EXERCISE BRIEF => Filter the listing down to the lines containing the word "sizes".

================================

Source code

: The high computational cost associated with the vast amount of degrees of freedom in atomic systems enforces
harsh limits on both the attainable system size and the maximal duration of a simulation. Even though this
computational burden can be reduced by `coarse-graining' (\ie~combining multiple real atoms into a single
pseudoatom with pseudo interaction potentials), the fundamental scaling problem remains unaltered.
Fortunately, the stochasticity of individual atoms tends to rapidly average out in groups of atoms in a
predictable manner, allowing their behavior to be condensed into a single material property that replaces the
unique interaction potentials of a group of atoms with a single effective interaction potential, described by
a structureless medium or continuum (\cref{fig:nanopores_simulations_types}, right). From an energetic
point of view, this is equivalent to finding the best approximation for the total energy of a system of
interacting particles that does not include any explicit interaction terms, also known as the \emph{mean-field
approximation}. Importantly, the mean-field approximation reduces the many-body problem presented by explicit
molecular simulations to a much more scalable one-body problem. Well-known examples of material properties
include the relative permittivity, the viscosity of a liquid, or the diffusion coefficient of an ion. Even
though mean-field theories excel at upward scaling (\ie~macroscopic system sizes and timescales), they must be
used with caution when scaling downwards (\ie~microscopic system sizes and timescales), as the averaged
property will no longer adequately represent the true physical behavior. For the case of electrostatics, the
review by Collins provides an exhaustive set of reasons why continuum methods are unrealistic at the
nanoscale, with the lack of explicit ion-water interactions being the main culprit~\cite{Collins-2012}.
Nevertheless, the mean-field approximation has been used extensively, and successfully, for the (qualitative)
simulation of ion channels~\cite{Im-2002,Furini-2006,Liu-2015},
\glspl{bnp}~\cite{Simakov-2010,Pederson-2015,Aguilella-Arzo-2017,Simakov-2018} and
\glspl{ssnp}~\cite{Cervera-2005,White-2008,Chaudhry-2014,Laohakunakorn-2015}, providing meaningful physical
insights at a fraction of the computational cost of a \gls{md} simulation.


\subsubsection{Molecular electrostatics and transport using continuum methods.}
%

================================

WRITTEN RESPONSE =>
though mean-field theories excel at upward scaling (\ie~macroscopic system sizes and timescales), they must be
used with caution when scaling downwards (\ie~microscopic system sizes and timescales), as the averaged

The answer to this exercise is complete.